The Pope, Leo XII (Uwe Ochsenknecht), determined to raise cash for the rebuilding of St. Peter's basilica, authorizes the hard selling Johann Tetzel (Alfred Molina) to pitch so-called "special" indulgences, seemingly a one time only opportunity to save (your) beloved dead parents from burning in hell. Luther takes offense and puts his objections in writing -- the famous 95 Theses nailed to the church door. Thanks to a wondrous invention called Gutenberg's printing press, Luther's written objections are spread far and wide. The Church does not approve. The Inquisition summons the monk and, knowing full well that the summoning means Death, the local royals protect the young man. The best protection comes from the most powerful, Prince Frederick the Wise (Sir Peter Ustinov) who, when Luther refuses to recant in front of a Church court convened on the local turf, helps rally all the men of influence to protect the kid.

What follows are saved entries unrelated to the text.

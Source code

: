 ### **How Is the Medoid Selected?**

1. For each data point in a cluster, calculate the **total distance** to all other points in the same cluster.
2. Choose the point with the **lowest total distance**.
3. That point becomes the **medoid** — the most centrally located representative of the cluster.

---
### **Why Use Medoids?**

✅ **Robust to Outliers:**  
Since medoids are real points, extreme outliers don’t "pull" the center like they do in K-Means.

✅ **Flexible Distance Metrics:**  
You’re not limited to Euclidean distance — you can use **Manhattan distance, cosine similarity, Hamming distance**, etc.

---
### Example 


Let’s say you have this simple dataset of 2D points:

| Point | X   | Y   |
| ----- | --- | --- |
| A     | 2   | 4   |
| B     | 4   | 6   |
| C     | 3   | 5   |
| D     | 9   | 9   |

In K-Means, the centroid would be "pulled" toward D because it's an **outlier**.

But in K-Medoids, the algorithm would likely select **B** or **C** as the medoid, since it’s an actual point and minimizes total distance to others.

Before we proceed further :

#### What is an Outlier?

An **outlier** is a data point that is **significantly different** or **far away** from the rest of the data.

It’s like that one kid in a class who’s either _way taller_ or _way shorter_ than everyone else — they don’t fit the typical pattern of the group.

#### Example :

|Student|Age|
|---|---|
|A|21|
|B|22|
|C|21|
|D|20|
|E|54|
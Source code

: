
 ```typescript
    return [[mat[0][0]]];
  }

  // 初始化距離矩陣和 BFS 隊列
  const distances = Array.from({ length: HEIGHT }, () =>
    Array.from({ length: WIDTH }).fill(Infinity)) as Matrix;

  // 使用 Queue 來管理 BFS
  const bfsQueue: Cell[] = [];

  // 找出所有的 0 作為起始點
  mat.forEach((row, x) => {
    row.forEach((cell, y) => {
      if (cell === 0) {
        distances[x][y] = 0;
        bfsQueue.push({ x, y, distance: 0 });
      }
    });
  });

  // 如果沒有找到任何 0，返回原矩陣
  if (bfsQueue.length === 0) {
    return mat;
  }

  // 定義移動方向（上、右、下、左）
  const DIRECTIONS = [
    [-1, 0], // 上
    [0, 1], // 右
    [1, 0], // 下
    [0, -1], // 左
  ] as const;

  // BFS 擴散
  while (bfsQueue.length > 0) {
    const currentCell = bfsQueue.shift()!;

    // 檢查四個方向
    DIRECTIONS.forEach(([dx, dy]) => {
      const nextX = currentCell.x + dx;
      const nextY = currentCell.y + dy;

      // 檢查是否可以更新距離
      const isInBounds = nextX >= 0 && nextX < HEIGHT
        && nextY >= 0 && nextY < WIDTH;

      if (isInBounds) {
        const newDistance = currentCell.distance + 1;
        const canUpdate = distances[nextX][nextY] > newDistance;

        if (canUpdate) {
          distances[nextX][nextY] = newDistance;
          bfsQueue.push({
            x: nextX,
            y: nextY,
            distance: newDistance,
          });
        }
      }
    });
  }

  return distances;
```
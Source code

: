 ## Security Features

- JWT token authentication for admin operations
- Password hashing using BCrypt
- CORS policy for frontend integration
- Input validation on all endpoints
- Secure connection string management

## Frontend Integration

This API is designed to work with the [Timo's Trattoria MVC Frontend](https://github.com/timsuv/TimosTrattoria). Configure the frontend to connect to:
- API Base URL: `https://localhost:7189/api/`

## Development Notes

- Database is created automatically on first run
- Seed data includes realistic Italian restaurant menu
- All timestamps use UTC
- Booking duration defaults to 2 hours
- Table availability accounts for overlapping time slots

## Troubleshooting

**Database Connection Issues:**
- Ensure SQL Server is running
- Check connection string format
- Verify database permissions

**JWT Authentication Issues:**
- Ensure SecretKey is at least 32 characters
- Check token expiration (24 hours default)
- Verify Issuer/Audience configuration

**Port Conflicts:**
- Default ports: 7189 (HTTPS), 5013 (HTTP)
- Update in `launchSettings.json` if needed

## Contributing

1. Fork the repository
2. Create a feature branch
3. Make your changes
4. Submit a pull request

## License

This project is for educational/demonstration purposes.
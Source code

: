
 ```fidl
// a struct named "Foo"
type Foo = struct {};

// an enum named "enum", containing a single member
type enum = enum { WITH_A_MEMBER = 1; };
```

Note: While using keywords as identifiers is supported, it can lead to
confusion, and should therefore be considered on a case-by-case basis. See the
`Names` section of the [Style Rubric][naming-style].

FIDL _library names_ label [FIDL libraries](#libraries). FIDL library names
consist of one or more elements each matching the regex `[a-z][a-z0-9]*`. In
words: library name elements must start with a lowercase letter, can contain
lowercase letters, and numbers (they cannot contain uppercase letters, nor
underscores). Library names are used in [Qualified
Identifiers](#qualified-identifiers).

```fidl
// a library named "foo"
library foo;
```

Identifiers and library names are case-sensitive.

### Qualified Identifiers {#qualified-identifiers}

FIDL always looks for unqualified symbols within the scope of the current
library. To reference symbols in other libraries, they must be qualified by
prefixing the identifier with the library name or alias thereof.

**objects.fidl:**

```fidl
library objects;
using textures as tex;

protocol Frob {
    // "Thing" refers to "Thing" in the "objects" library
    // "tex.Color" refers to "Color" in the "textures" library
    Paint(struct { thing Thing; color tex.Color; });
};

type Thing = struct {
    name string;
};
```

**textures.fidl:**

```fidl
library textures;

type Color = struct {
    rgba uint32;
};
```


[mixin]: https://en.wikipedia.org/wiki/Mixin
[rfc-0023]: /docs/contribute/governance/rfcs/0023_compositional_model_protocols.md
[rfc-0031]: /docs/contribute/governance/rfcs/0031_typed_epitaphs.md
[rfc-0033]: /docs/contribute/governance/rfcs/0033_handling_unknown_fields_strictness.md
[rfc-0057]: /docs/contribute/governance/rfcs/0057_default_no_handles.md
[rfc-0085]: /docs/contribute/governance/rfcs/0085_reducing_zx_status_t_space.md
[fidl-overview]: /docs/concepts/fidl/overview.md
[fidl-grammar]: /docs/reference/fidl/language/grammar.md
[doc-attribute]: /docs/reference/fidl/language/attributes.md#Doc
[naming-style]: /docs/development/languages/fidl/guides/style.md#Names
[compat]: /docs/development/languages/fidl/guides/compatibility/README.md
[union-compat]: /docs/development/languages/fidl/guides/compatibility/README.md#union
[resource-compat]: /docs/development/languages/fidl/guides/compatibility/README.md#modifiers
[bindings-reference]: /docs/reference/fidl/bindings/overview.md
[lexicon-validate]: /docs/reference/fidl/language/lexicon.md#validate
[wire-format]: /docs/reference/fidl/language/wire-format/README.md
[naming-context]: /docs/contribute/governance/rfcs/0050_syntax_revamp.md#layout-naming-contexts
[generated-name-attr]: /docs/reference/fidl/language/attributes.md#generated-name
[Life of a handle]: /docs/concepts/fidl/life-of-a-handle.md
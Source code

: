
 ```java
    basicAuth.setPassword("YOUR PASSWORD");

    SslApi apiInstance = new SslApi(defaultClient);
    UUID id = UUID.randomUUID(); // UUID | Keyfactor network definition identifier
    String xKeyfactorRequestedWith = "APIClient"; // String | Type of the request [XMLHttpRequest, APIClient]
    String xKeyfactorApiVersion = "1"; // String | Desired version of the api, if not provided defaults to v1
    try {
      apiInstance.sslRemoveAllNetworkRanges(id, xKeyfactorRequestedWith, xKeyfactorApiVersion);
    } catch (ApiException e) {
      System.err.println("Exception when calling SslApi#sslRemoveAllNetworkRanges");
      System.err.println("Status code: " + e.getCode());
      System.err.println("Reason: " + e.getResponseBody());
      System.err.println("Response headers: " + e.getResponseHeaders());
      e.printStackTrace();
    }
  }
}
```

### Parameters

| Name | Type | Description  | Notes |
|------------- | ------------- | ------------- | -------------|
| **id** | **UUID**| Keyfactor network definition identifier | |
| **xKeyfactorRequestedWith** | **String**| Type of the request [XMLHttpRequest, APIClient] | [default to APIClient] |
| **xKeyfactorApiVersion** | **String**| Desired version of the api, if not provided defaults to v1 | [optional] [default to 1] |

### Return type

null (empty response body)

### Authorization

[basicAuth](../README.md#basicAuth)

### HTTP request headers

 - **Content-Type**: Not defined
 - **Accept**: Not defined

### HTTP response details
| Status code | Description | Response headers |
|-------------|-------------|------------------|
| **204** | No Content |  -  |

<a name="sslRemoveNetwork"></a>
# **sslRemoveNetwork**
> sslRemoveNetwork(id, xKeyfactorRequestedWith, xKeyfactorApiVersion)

But the difficult choice to make, when adapting a life story to the two hour movie format, has always been whether to dramatize a series of greatest moments from that life or try to select the moments that tell the best narrative story and relegate all else to background material. Luther makes the assumption that we know the history and so links the high points in his life without showing much of the effects on the world around those events. This is also a budgetary problem since, unknown to us, thousands of people died in revolts against the church or royals backed by the church, something left out of our Cliff Notes style American education. Without that basic knowledge of the history (we can also blame it on the wrong kind of Sunday School) all the elements of epic are present and most of the faces tend to look the same. This becomes a great problem when the story shifts from religious argument to political alliances in the second half, with Luther a fugitive from Church justice. His work at that time-- to translate the New Testament from Latin to German so that all could see just how the Church was ripping them off -- is the stuff of dramatic revolution.

More to the plus side, Luther does not play out like the kind of documentary that bores kidlets silly and it has much more meat on its bones than any of the made for TV Biography programs seen on A&E.

On average, a first run movie ticket will run you Ten Bucks. Were Cranky able to set his own price to Luther, he would have paid . . .


If you come from a Protestant background, you should find Luther to be a masterpiece. We watch from the dramatic end, and for us Luther comes pretty damned close to the same. You get more if you've got the background burned into you before seeing the story.